Erik Bloodaxe (hacker)

Chris Goggans, who used the name Erik Bloodaxe in honor of the Viking king Eric I of Norway, is a founding member of the Legion of Doom group, and a former editor of Phrack Magazine. Loyd Blankenship, aka The Mentor, described Goggans/Bloodaxe as "the best hacker I ever met".

Goggans was raided by the US Secret Service on March 1, 1990, but was not charged.[1]

In a 1994 interview he claimed he had never engaged in malicious hacking, explaining:

“Malicious hacking pretty much stands against everything that I adhere to. You always hear people talking about this so called hacker ethic and I really do believe that. I would never wipe anything out. I would never take a system down and delete anything off of a system. Any time I was ever in a system, I'd look around the system, I'd see how the system was architectured, see how the directory structures differed from different types of other operating systems, make notes about this command being similar to that command on a different type of system, so it made it easier for me to learn that operating system.
"Sure, I was in The Legion of Doom. I have been in everybody's system. But I have never been arrested. I have never broken anything, I have never done anything really, really, criminally bad.”[2]

But in a phone call intercepted by the Australian Federal Police as part of an investigation into Australian hacker Phoenix (Nahshon Even-Chaim) Goggans was heard planning a raid in which the pair would steal source code and developmental software from Execucom, an Austin, Texas, software and technology company, and sell it to the company’s rivals.

In the call, recorded on February 22, 1990 and later presented in the County Court of Victoria[3] as evidence against Even-Chaim, Goggans and Even-Chaim canvassed how much money they could make from such a venture and how they would split fees from Execucom’s competitors. During the call Goggans provided Even-Chaim with a number of dial-up access numbers to Execom’s computers, commenting: "There are serious things I want to do at that place", and "There’s stuff that needs to happen to Execucom.".[4] While there is no evidence that Goggans and Even-Chaim acted on this discussion, Goggans' statement of his intentions calls into question the nobility of his hacking ethics.[5]

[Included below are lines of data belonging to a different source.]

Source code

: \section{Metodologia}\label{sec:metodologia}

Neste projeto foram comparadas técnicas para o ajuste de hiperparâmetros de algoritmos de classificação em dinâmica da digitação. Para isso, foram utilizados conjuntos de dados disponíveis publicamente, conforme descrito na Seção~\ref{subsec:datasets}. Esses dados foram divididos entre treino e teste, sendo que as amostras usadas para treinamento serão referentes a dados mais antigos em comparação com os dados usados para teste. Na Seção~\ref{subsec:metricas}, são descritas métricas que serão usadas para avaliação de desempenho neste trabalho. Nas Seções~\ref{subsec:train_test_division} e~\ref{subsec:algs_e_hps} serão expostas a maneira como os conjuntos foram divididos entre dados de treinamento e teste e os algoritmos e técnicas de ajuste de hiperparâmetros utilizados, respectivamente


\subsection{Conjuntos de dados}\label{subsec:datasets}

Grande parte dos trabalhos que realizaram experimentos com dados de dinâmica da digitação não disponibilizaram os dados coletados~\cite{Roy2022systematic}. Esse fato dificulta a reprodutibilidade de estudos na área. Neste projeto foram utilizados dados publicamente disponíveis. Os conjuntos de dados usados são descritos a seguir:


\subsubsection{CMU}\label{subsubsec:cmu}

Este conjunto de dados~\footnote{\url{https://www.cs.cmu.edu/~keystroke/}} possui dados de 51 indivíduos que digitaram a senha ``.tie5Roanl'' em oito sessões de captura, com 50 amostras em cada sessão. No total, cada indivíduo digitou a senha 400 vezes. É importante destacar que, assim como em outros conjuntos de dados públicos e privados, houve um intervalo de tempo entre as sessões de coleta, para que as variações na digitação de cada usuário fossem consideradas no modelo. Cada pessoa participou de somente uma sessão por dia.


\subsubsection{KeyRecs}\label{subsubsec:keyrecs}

According to Michelle Slatella and Joshua Quittner in their 1995 book Masters of Deception: The Gang That Ruled Cyberspace, Goggans was in the process of establishing his own computer security company in Texas in 1990. They claim he planned to recruit companies as clients by hacking them and showing how vulnerable their systems were to other hackers.

As of 2005, Goggans is an internationally recognized expert on information security. He has performed network security assessments for some of the world's largest corporations, including all facets of critical infrastructure, with work spanning 22 countries across four continents. Chris has worked with US Federal law-enforcement agencies on some of America's most notorious computer crime cases. His work has been referenced in publications such as Time, Newsweek and Computerworld, and on networks such as CNN and CNBC.

He is a frequent lecturer on computer security and has held training seminars in nine countries for clients such as NATO, the United States Department of Defense, and Federal Law Enforcement agencies as well as numerous corporate entities. He has been asked to present at major conferences as COMDEX, CSI, ISACA, INFOWARCON, and the Black Hat Briefings. He has also co-authored numerous books including Implementing Internet Security, Internet Security Professional Reference, Windows NT Security, and The Complete Internet Business Toolkit.

During the summer of 2003, Goggans was invited to become an Associate Professor at the University of Tokyo's Center for Collaborative Research.
During the winter of 2008, Chris Goggans was in India for ClubHack[6] India's own hackers' convention.

Currently, Goggans is president of SDI, Inc., a Virginia-based corporation providing information security consulting.

References

  1. Sterling, Bruce (1994). "Part 2: The Digital Underground". The Hacker Crackdown : Law and Disorder on the Electronic Frontier. Project Gutenberg. Retrieved 2008-07-30.
  2. http://venus.soci.niu.edu/~cudigest/CUDS6/cud6.94
  3. "countycourt.vic.gov.au". countycourt.vic.gov.au. Retrieved 2014-07-17.
  4. Bill Apro & Graeme Hammond (2005). Hackers: The Hunt for Australia’s Most Infamous Computer Cracker. Five Mile Press. ISBN 1-74124-722-5.
  5. Even-Chaim was arrested on April 2, 1990 and later convicted of 15 computer crime offences; on October 6, 1993 he was given a suspended 12 month jail sentence and ordered to undertake 500 hours community service. An account of his arrest is also contained in Suelette Dreyfus (1997). Underground: Tales of Hacking, Madness and Obsession on the Electronic Frontier. Mandarin. ISBN 1-86330-595-5.
  6. "clubhack.com". clubhack.com. Retrieved 2014-07-17.